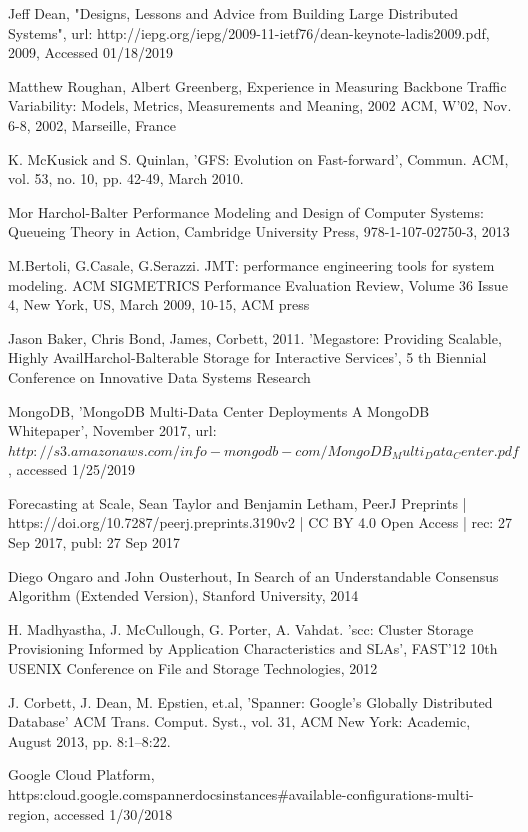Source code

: \documentclass[conference]{IEEEtran}
\begin{document}
\begin{thebibliography}{00}
 Jeff Dean, "Designs, Lessons and Advice from Building Large Distributed Systems", url: http://iepg.org/iepg/2009-11-ietf76/dean-keynote-ladis2009.pdf, 2009, Accessed 01/18/2019

 Matthew Roughan, Albert Greenberg, Experience in Measuring Backbone Traffic Variability: Models, Metrics, Measurements and Meaning, 2002 ACM, W'02, Nov. 6-8, 2002, Marseille, France

K. McKusick and S. Quinlan, 'GFS: Evolution on Fast-forward', Commun. ACM, vol. 53, no. 10, pp. 42-49, March 2010.

 Mor Harchol-Balter Performance Modeling and Design of Computer Systems: Queueing Theory in Action, Cambridge University Press, 978-1-107-02750-3, 2013

M.Bertoli, G.Casale, G.Serazzi.
JMT: performance engineering tools for system modeling.
ACM SIGMETRICS Performance Evaluation Review, Volume 36 Issue 4, New York, US, March 2009, 10-15, ACM press

 Jason Baker, Chris Bond, James, Corbett, 2011. 'Megastore: Providing Scalable, Highly Avail{Harchol-Balter}able Storage for Interactive Services', 5
th Biennial Conference on Innovative Data Systems Research

MongoDB, 'MongoDB Multi-Data Center Deployments A MongoDB Whitepaper', November 2017, url:$http://s3.amazonaws.com/info-mongodb-com/MongoDB_Multi_Data_Center.pdf$, accessed 1/25/2019

 Forecasting at Scale, Sean Taylor and Benjamin Letham, PeerJ Preprints | https://doi.org/10.7287/peerj.preprints.3190v2 | CC BY 4.0 Open Access | rec: 27 Sep 2017, publ: 27 Sep 2017

 Diego Ongaro and John Ousterhout, In Search of an Understandable Consensus Algorithm
(Extended Version), Stanford University, 2014

 H. Madhyastha, J. McCullough, G. Porter, A. Vahdat. 'scc: Cluster Storage Provisioning Informed by Application Characteristics and SLAs', FAST'12 10th USENIX Conference on File and Storage Technologies, 2012

 J. Corbett, J. Dean, M. Epstien, et.al, 'Spanner: Google’s Globally Distributed Database' ACM Trans. Comput. Syst., vol. 31, ACM New York: Academic, August 2013, pp. 8:1--8:22.

 Google Cloud Platform, \\
https:\/\/cloud.google.com\/spanner\/docs\/instances\#available-configurations-multi-region,
accessed 1/30/2018


\end{thebibliography}
\end{document}
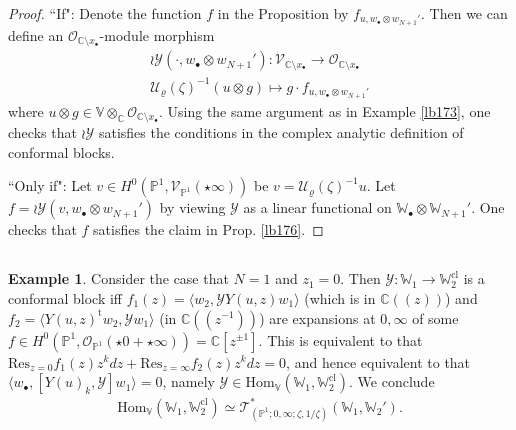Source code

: \documentclass[11pt,b5paper,notitlepage]{article}
\theoremstyle{definition}
\newtheorem{eg}[df]{Example}
\theoremstyle{plain}
\newcommand{\mc}{\mathcal}
\newcommand{\tr}{\mathrm{t}} %
\newcommand{\Hom}{\mathrm{Hom}}
\newcommand{\Res}{\mathrm{Res}}
\newcommand{\bk}[1]{\langle {#1}\rangle}
\newcommand{\scr}{\mathscr}
\newcommand{\blt}{\bullet}
\newcommand{\Vbb}{\mathbb V}
\newcommand{\Wbb}{\mathbb W}
\newcommand{\Cbb}{\mathbb C}
\newcommand{\Pbb}{\mathbb P}
\newcommand{\cl}{\mathrm{cl}}
\numberwithin{equation}{section}
\begin{document}
\begin{proof}
``If": Denote the function $f$ in the Proposition by $f_{u,w_\blt\otimes w_{N+1}'}$. Then we can define an $\scr O_{\Cbb\setminus x_\blt}$-module morphism
\begin{gather*}
\wr\mc Y(\cdot,w_\blt\otimes w_{N+1}'):\scr V_{\Cbb\setminus x_\blt}\rightarrow\scr O_{\Cbb\setminus x_\blt}\\
\mc U_\varrho(\zeta)^{-1}(u\otimes g)\mapsto g\cdot f_{u,w_\blt\otimes w_{N+1}'}
\end{gather*}
where $u\otimes g\in \Vbb\otimes_\Cbb\scr O_{\Cbb\setminus x_\blt}$. Using the same argument as in Example \ref{lb173}, one checks that $\wr\mc Y$ satisfies the conditions in the complex analytic definition of conformal blocks.

``Only if": Let $v\in H^0(\Pbb^1,\scr V_{\Pbb^1}(\star\infty))$ be $v=\mc U_\varrho(\zeta)^{-1}u$. Let $f=\wr\mc Y(v,w_\blt\otimes w_{N+1}')$ by viewing $\mc Y$ as a linear functional on $\Wbb_\blt\otimes\Wbb_{N+1}'$. One checks that $f$  satisfies the claim in Prop. \ref{lb176}.
\end{proof}








\subsection{}





\begin{eg}\label{lb179}
Consider the case that $N=1$ and $z_1=0$. Then $\mc Y:\Wbb_1\rightarrow\Wbb_2^\cl$ is a conformal block iff $f_1(z)=\bk{w_2,\mc YY(u,z)w_1}$ (which is in $\Cbb((z))$) and $f_2=\bk{Y(u,z)^\tr w_2,\mc Yw_1}$ (in $\Cbb((z^{-1}))$) are expansions at $0,\infty$ of some $f\in H^0(\Pbb^1,\scr O_{\Pbb^1}(\star0+\star\infty))=\Cbb[z^{\pm1}]$. This is equivalent to that  $\Res_{z=0} f_1(z)z^kdz+\Res_{z=\infty}f_2(z)z^kdz=0$, and hence equivalent to that $\bk{w_\blt,[Y(u)_k,\mc Y]w_1}=0$, namely $\mc Y\in\Hom_\Vbb(\Wbb_1,\Wbb_2^\cl)$. We conclude
\begin{align}
\Hom_\Vbb(\Wbb_1,\Wbb_2^\cl)\simeq\scr T_{(\Pbb^1;0,\infty;\zeta,1/\zeta)}^*(\Wbb_1,\Wbb_2').
\end{align} 
\hfill\qedsymbol
\end{eg}
\end{document}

++++

Aim of the exercise: For every line in the listing above that mentions the word "theoremstyle", make a copy.

Written answer:
\theoremstyle{definition}
\theoremstyle{plain}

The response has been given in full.